The wickedly ambitious Jeanine (Kate Winslet) wants to destroy Tris, until it’s revealed that the young divergent is the only person around (there’s that YA “special snowflake” trope rearing its perfect little head again) who can open a magical doohickey with a message from their society’s founders, one that Jeanine is convinced will bolster her campaign of wiping out all the divergents.

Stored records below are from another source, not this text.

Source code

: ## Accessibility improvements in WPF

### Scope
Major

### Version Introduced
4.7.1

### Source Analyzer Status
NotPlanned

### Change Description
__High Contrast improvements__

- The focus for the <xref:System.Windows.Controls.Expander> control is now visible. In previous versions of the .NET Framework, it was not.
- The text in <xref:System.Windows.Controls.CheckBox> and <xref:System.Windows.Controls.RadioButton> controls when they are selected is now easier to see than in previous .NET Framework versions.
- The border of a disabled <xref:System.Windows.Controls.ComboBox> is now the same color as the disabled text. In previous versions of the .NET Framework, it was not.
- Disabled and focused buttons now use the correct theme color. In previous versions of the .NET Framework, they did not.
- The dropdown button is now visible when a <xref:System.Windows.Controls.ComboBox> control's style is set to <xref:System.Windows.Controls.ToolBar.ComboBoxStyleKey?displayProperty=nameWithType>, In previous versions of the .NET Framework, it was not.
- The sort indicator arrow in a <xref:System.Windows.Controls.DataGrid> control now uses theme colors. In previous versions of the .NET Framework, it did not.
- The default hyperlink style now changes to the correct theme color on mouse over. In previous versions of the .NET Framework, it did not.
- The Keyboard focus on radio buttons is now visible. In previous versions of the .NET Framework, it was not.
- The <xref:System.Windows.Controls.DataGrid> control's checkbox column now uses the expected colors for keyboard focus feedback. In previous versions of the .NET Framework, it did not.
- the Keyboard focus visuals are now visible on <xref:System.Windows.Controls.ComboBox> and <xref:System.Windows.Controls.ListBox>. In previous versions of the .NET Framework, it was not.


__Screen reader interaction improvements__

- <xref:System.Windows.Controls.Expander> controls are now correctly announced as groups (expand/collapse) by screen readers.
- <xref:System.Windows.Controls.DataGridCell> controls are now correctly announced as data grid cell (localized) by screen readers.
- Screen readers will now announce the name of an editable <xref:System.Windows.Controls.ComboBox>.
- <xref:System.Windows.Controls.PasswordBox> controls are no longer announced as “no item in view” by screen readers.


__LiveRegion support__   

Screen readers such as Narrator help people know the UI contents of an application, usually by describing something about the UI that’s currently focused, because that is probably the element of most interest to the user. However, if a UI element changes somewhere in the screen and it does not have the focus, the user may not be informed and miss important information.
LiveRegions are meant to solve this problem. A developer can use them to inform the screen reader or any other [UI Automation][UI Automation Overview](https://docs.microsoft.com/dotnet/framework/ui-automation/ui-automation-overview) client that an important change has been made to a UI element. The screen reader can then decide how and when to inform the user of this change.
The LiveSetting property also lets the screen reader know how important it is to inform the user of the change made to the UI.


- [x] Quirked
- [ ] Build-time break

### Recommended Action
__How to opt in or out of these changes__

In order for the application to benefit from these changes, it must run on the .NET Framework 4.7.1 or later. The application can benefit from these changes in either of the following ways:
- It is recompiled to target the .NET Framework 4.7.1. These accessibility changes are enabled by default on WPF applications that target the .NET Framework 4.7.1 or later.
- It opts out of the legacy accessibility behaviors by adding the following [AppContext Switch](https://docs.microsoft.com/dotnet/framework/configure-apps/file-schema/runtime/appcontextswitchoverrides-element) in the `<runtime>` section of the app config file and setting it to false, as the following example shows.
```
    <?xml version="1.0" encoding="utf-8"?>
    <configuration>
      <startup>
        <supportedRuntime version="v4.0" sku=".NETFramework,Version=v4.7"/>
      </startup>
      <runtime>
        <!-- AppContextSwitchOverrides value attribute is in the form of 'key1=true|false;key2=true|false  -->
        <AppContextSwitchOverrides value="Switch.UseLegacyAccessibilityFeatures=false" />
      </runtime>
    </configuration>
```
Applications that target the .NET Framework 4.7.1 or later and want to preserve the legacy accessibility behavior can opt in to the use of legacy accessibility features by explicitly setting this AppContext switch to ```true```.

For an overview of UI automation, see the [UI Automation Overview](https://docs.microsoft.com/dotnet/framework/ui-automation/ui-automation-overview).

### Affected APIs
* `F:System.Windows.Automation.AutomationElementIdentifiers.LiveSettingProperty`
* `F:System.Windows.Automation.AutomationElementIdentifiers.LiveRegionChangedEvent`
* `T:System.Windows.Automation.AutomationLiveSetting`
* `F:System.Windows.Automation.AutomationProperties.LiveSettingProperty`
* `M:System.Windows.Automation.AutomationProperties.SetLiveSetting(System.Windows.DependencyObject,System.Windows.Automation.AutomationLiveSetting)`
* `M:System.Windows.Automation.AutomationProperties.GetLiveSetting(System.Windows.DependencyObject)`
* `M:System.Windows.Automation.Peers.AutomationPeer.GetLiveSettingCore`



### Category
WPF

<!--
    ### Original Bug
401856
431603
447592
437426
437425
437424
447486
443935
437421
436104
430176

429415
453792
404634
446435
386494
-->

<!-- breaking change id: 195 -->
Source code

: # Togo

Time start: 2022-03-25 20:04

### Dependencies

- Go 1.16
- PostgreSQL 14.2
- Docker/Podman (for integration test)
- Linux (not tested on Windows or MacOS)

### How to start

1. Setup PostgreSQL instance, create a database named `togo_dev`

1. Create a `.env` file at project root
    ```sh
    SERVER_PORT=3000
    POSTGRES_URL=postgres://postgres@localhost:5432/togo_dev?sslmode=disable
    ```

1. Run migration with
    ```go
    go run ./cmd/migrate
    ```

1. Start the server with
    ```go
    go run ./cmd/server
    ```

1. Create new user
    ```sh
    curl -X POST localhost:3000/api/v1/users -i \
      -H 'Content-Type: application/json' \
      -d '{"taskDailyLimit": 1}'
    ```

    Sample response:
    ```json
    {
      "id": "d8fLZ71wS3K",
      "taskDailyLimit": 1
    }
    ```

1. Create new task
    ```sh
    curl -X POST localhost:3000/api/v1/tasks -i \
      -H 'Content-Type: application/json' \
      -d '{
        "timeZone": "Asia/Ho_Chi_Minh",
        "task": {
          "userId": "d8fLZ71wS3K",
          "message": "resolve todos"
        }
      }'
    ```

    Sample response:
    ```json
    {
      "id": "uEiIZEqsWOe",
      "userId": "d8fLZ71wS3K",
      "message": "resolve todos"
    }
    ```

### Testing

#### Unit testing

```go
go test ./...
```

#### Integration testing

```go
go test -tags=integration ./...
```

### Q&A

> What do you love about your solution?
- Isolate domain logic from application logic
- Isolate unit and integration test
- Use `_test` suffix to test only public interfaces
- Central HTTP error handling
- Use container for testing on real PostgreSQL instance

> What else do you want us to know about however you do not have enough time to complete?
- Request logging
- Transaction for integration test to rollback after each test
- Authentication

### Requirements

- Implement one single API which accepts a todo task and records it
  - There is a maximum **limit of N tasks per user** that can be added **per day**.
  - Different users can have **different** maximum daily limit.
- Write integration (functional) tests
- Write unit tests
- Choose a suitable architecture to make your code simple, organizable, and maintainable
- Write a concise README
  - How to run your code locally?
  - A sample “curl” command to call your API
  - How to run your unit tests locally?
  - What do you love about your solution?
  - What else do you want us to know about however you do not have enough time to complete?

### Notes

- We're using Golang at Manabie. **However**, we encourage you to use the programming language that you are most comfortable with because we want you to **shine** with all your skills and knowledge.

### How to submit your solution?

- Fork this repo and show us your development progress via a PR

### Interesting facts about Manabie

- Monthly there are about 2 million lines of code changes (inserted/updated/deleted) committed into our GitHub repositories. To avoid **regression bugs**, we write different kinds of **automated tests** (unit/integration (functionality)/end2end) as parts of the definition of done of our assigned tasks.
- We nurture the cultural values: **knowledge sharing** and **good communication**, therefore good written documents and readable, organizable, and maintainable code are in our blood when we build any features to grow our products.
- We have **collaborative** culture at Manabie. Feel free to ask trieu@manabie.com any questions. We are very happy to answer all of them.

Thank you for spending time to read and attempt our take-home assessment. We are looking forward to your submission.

Tris, meanwhile, is beating herself up for failing to save her parents in the previous movie, as well as for having killed other members of Dauntless who were under Winslet’s mental control.

Woodley has proven herself to be a capable performer, but “Insurgent” features the first instances of bad acting I’ve seen her give in a film, notably a scene in which Jack (Daniel Dae Kim), of the lawyerly Candor faction, shoots her up with truth serum that would appear to be Ham Juice, given the amount of crying and grimacing and overplaying that director Robert Schwentke (“R.I.P.D.”) allows Woodley to perpetrate.

“Insurgent” perks up a bit when seasoned vets like Winslet or Octavia Spencer (as the leader of Amity) or Naomi Watts (playing a revolutionary who has history with Four) pop up for a scene or two, but for the most part, this all plays out like yet another movie about pretty young people in futuristic sportswear punching or shooting each other.

Where the film works best are in those moments where it frees itself from the bonds of its own world, which it explains both too much and not enough, and enters intentionally artificial simulations in which Tris must attempt to unlock the box by showing that she has all the best qualities of all five factions.

“Insurgent” becomes pure eye candy at this point, yes, but it’s the only satisfying morsel this movie can serve.